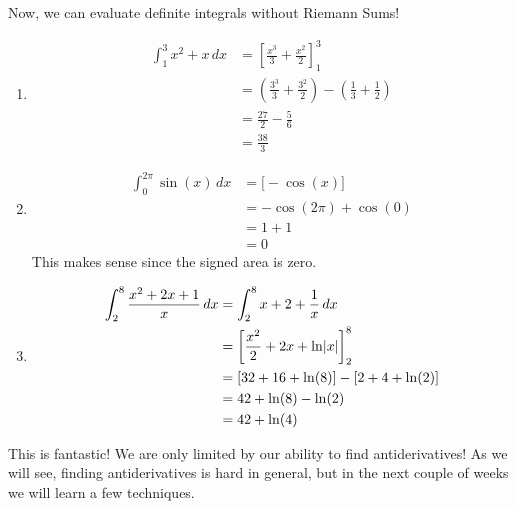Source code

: Now, we can evaluate definite integrals without Riemann Sums!

\begin{Example}{}{}
    \begin{enumerate}[label=(\roman*)]
        \item \begin{align*}
                  \int_{1}^{3} x^2+x\, d{x}
                   & =\left[\frac{x^3}{3}+\frac{x^2}{2}\right]_{1}^3                                      \\
                   & = \left( \frac{3^3}{3} +\frac{3^2}{2} \right)-\left( \frac{1}{3}+\frac{1}{2} \right) \\
                   & =\frac{27}{2} -\frac{5}{6}                                                           \\
                   & =\frac{38}{3}
              \end{align*}
        \item \begin{align*}
                  \int_{0}^{2\pi} \sin(x)\, d{x}
                   & =\bigl[-\cos(x)\bigr] \\
                   & =-\cos(2\pi)+\cos(0)  \\
                   & =1+1                  \\
                   & =0
              \end{align*}
              This makes sense since the signed area is zero.
        \item \begin{align*}
                  \int_{2}^{8} \frac{x^2+2x+1}{x} \, d{x}
                   & =\int_{2}^{8} x+2+\frac{1}{x}\, d{x}              \\
                   & =\left[\frac{x^2}{2} +2x+\ln\lvert x\rvert \right]_{2}^8 \\
                   & =[32+16+\ln(8)]-[2+4+\ln(2)]                      \\
                   & =42+\ln(8)-\ln(2)                                 \\
                   & =42+\ln(4)
              \end{align*}
    \end{enumerate}
\end{Example}

This is fantastic! We are only limited by our ability to find antiderivatives!
As we will see, finding antiderivatives is hard in general, but in the next couple of
weeks we will learn a few techniques.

##############################

• _Directions_
Review the material and copy each line in which the word "enumerate" appears.

• _Written reply_
    \begin{enumerate}[label=(\roman*)]
    \end{enumerate}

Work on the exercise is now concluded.